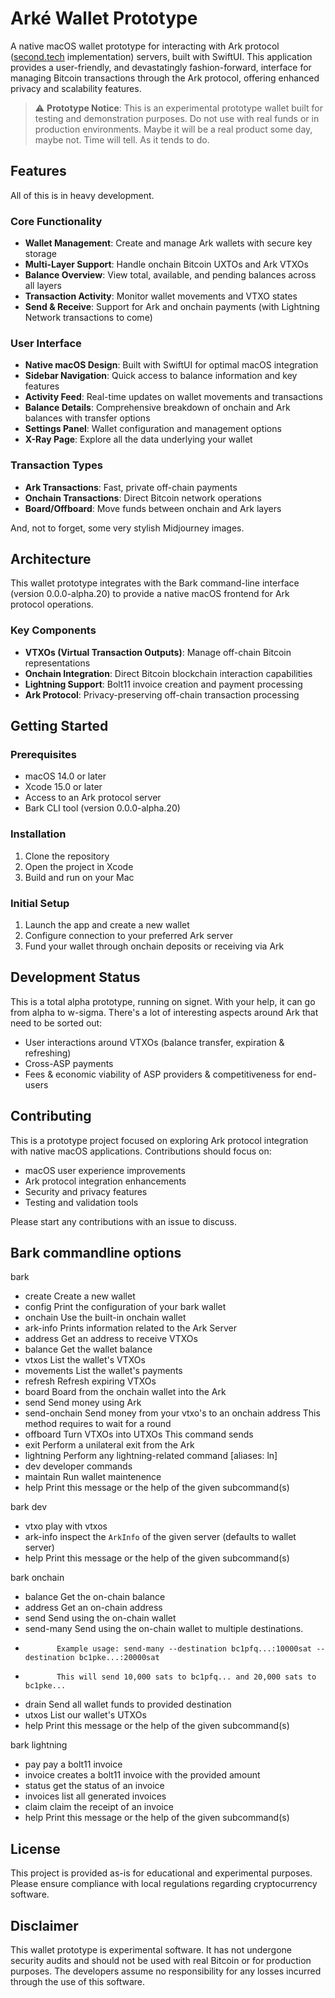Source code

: # Arké Wallet Prototype

A native macOS wallet prototype for interacting with Ark protocol ([second.tech](https://second.tech) implementation) servers, built with SwiftUI. This application provides a user-friendly, and devastatingly fashion-forward, interface for managing Bitcoin transactions through the Ark protocol, offering enhanced privacy and scalability features.

> ⚠️ **Prototype Notice**: This is an experimental prototype wallet built for testing and demonstration purposes. Do not use with real funds or in production environments. Maybe it will be a real product some day, maybe not. Time will tell. As it tends to do.

## Features

All of this is in heavy development.

### Core Functionality
- **Wallet Management**: Create and manage Ark wallets with secure key storage
- **Multi-Layer Support**: Handle onchain Bitcoin UXTOs and Ark VTXOs
- **Balance Overview**: View total, available, and pending balances across all layers
- **Transaction Activity**: Monitor wallet movements and VTXO states
- **Send & Receive**: Support for Ark and onchain payments (with Lightning Network transactions to come)

### User Interface
- **Native macOS Design**: Built with SwiftUI for optimal macOS integration
- **Sidebar Navigation**: Quick access to balance information and key features
- **Activity Feed**: Real-time updates on wallet movements and transactions
- **Balance Details**: Comprehensive breakdown of onchain and Ark balances with transfer options
- **Settings Panel**: Wallet configuration and management options
- **X-Ray Page**: Explore all the data underlying your wallet

### Transaction Types
- **Ark Transactions**: Fast, private off-chain payments
- **Onchain Transactions**: Direct Bitcoin network operations
- **Board/Offboard**: Move funds between onchain and Ark layers

And, not to forget, some very stylish Midjourney images.

## Architecture

This wallet prototype integrates with the Bark command-line interface (version 0.0.0-alpha.20) to provide a native macOS frontend for Ark protocol operations.

### Key Components
- **VTXOs (Virtual Transaction Outputs)**: Manage off-chain Bitcoin representations
- **Onchain Integration**: Direct Bitcoin blockchain interaction capabilities
- **Lightning Support**: Bolt11 invoice creation and payment processing
- **Ark Protocol**: Privacy-preserving off-chain transaction processing

## Getting Started

### Prerequisites
- macOS 14.0 or later
- Xcode 15.0 or later
- Access to an Ark protocol server
- Bark CLI tool (version 0.0.0-alpha.20)

### Installation
1. Clone the repository
2. Open the project in Xcode
3. Build and run on your Mac

### Initial Setup
1. Launch the app and create a new wallet
2. Configure connection to your preferred Ark server
3. Fund your wallet through onchain deposits or receiving via Ark

## Development Status

This is a total alpha prototype, running on signet. With your help, it can go from alpha to w-sigma. There's a lot of interesting aspects around Ark that need to be sorted out:
- User interactions around VTXOs (balance transfer, expiration & refreshing)
- Cross-ASP payments
- Fees & economic viability of ASP providers & competitiveness for end-users

## Contributing

This is a prototype project focused on exploring Ark protocol integration with native macOS applications. Contributions should focus on:

- macOS user experience improvements
- Ark protocol integration enhancements
- Security and privacy features
- Testing and validation tools

Please start any contributions with an issue to discuss.

## Bark commandline options

bark

- create        Create a new wallet
- config        Print the configuration of your bark wallet
- onchain       Use the built-in onchain wallet
- ark-info      Prints information related to the Ark Server
- address       Get an address to receive VTXOs
- balance       Get the wallet balance
- vtxos         List the wallet's VTXOs
- movements     List the wallet's payments
- refresh       Refresh expiring VTXOs
- board         Board from the onchain wallet into the Ark
- send          Send money using Ark
- send-onchain  Send money from your vtxo's to an onchain address This method requires to wait for a round
- offboard      Turn VTXOs into UTXOs This command sends
- exit          Perform a unilateral exit from the Ark
- lightning     Perform any lightning-related command [aliases: ln]
- dev           developer commands
- maintain      Run wallet maintenence
- help          Print this message or the help of the given subcommand(s)

bark dev

- vtxo      play with vtxos
- ark-info  inspect the `ArkInfo` of the given server (defaults to wallet server)
- help      Print this message or the help of the given subcommand(s)

bark onchain

- balance    Get the on-chain balance
- address    Get an on-chain address
- send       Send using the on-chain wallet
- send-many  Send using the on-chain wallet to multiple destinations.
-            Example usage: send-many --destination bc1pfq...:10000sat --destination bc1pke...:20000sat
-            This will send 10,000 sats to bc1pfq... and 20,000 sats to bc1pke...
- drain      Send all wallet funds to provided destination
- utxos      List our wallet's UTXOs
- help       Print this message or the help of the given subcommand(s)

bark lightning

- pay       pay a bolt11 invoice
- invoice   creates a bolt11 invoice with the provided amount
- status    get the status of an invoice
- invoices  list all generated invoices
- claim     claim the receipt of an invoice
- help      Print this message or the help of the given subcommand(s)

## License

This project is provided as-is for educational and experimental purposes. Please ensure compliance with local regulations regarding cryptocurrency software.

## Disclaimer

This wallet prototype is experimental software. It has not undergone security audits and should not be used with real Bitcoin or for production purposes. The developers assume no responsibility for any losses incurred through the use of this software.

- - - - -

DIRECTIONS FOR THIS TASK
Set down, unchanged, only those lines above that fall between the line with "## Getting Started" and the line with "1. Launch the app and create a new wallet", the two end lines included.

ANSWER TO THE EXERCISE
## Getting Started

### Prerequisites
- macOS 14.0 or later
- Xcode 15.0 or later
- Access to an Ark protocol server
- Bark CLI tool (version 0.0.0-alpha.20)

### Installation
1. Clone the repository
2. Open the project in Xcode
3. Build and run on your Mac

### Initial Setup
1. Launch the app and create a new wallet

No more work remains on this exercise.